[What to do]: Go through the entries below and copy each line that holds the word "collaboration".

Dataset entries

-----

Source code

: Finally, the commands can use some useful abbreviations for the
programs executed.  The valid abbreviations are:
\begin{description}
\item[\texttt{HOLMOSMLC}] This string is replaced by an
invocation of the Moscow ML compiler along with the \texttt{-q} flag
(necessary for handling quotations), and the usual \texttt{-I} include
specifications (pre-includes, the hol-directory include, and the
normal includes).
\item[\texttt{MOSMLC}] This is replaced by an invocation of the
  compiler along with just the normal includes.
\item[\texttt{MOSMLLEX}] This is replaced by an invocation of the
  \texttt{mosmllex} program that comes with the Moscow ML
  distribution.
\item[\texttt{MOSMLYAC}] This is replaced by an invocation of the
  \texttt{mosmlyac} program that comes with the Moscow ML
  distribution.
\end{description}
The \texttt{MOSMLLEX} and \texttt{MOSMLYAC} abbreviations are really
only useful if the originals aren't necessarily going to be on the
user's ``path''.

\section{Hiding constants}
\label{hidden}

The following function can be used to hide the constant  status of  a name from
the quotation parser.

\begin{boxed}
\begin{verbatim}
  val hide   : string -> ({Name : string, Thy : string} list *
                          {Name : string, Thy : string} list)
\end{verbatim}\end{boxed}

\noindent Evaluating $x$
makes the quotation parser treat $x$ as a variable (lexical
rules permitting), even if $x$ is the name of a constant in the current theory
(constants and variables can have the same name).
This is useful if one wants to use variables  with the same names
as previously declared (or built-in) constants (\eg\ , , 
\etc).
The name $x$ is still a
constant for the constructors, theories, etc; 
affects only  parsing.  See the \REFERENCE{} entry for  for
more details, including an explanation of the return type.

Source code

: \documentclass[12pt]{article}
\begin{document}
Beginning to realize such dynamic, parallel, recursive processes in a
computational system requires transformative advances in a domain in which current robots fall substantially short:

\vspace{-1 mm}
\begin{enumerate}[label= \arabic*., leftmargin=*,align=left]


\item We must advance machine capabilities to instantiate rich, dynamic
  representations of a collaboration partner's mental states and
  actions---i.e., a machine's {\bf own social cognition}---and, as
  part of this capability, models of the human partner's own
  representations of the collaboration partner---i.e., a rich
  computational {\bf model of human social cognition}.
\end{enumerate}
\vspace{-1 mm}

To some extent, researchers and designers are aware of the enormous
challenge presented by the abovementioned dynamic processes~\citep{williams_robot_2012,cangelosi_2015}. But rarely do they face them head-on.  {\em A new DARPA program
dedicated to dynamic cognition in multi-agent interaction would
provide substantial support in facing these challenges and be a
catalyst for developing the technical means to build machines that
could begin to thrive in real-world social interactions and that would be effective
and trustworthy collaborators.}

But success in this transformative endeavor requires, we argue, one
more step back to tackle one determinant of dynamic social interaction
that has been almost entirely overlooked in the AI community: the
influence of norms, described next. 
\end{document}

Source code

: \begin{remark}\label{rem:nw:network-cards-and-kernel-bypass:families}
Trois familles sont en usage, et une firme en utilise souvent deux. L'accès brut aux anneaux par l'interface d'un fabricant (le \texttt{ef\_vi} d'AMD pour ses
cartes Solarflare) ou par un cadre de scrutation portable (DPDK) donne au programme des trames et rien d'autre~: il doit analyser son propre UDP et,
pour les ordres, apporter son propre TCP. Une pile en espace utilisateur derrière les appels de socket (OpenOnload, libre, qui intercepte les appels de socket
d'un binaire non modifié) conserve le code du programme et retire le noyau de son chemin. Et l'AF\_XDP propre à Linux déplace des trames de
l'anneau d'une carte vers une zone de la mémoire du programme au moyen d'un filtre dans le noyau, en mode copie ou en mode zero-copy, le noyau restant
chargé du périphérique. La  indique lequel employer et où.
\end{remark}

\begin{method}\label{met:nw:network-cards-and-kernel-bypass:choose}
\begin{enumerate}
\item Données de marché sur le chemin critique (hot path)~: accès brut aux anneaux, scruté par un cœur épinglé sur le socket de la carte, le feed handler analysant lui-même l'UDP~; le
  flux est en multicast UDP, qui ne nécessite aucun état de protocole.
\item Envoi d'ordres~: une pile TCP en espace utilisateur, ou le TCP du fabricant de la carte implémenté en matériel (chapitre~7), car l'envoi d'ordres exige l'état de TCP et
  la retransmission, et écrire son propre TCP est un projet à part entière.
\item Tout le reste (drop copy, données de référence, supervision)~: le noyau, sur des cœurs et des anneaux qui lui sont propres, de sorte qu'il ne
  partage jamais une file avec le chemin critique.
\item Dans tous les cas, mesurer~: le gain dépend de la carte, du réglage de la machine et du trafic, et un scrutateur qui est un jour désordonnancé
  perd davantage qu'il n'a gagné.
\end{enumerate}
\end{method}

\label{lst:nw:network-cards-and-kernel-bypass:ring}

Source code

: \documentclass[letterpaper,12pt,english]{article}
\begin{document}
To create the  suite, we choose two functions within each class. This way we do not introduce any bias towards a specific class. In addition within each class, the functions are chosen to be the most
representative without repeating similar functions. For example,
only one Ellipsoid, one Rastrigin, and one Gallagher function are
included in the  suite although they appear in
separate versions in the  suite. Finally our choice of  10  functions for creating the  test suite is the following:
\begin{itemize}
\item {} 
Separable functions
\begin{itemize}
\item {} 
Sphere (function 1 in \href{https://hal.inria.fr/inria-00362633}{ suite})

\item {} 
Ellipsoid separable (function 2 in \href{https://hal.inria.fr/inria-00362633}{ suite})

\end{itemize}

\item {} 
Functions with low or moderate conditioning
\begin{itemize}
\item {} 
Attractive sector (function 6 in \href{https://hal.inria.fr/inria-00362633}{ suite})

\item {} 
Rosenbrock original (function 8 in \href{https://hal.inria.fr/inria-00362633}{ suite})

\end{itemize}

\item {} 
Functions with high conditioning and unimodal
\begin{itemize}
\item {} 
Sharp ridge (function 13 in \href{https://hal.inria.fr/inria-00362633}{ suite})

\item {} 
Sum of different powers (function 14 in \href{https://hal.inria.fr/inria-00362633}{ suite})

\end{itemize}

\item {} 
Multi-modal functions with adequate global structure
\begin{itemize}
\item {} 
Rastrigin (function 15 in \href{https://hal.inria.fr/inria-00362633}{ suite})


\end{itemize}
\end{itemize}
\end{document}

-----

[Written answer]:
  representations of a collaboration partner's mental states and
  representations of the collaboration partner---i.e., a rich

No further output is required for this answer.